Cari Blog Ini


Kamis, 27 Maret 2025

Oziel si Bocah Cerdas: Kelahiran Yang Luar Biasa (Bagian 6)

Bagian 6: Kebangkitan Kekuatan Terlarang

Terowongan itu menyempit seperti tenggorokan raksasa yang sedang menelan mereka hidup-hidup. Dinding basahnya mengeluarkan tetesan air yang jatuh satu-satu, bunyinya bergema seperti detak jam kematian. Setiap langkah mereka mengganggu debu-debu kuno yang langsung menari liar di sinar kristal biru pucat yang menyala-nyala di dinding, seolah ribaan mata tak kasat mata sedang mengawasi pergerakan mereka.

Lina merasakan keringat dingin mengalir di punggungnya. Oziel dalam gendongannya tiba-tiba menggeliat, tubuh mungilnya tegang seakan merasakan sesuatu yang tak bisa mereka lihat. Cahaya keemasan dari mata anak itu memancar semakin terang, menyapu dinding terowongan dan mengungkap ukiran-ukiran kuno yang selama ini tersembunyi - gambar anak-anak dengan mata bersinar yang dirantai, disembah, atau... dikorbankan.

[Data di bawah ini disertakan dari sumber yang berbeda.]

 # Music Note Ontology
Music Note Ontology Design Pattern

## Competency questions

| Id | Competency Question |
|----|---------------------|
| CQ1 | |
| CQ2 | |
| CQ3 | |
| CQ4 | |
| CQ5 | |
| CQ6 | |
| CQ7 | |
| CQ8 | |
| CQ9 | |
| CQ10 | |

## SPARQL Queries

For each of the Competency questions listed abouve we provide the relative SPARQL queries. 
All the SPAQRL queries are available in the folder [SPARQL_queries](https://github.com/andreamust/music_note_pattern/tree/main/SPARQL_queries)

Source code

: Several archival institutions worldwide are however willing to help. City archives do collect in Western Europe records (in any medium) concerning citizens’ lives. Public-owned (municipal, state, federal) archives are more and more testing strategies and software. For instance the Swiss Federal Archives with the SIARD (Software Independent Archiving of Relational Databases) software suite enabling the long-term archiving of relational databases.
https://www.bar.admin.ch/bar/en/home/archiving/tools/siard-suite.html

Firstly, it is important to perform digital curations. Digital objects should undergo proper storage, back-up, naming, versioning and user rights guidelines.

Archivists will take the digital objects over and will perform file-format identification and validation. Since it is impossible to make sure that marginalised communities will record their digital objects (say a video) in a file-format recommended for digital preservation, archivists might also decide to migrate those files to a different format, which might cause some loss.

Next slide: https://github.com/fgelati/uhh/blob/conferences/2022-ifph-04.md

"Arman..." Lina menggenggam erat tangan suaminya, suaranya bergetar. "Lihat ini. Gambar-gambar ini..."

Arman mengerutkan kening saat menelusuri ukiran dengan jarinya. Tiba-tiba, kristal biru di dekatnya menyala lebih terang, memproyeksikan bayangan mengerikan di dinding - bayangan mereka sendiri yang terdistorsi, dengan Oziel mengambang di atas sesuatu yang menyerupai altar.

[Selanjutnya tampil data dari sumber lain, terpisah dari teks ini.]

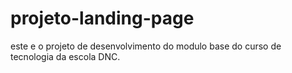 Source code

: # projeto-landing-page
este e o projeto de desenvolvimento do modulo base do curso de tecnologia da escola DNC.
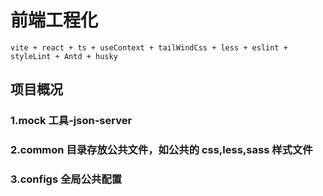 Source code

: <!--
 * @Author: zoie.lai
 * @Date: 2022-01-01 15:31:45
 * @LastEditor: zoie.lai
 * @LastEditTime: 2022-01-06 16:23:43
-->

# 前端工程化

`vite + react + ts + useContext + tailWindCss + less + eslint + styleLint + Antd + husky`

## 项目概况

### 1.mock 工具-json-server

### 2.common 目录存放公共文件，如公共的 css,less,sass 样式文件

### 3.configs 全局公共配置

Penjaga tertua menarik napas tajam. "Itu bukan ramalan," bisiknya, suaranya parau. "Itu peringatan."

Oziel tiba-tiba menjerit, suaranya bergema di sepanjang terowongan seperti bel peringatan. Cahaya dari matanya meledak, menerpa kristal-kristal di dinding yang satu per satu mulai retak. Dari celah-celah retakan itu, zat cair merah tua merembes keluar, mengalir membentuk pola seperti pembuluh darah di dinding batu.

"Darah...?" Lina terisak, menekan Oziel lebih erat ke dadanya yang berdebar kencang.

"Bukan darah," sang Penjaga berbisik ngeri. "Ingatan. Ingatan gua ini."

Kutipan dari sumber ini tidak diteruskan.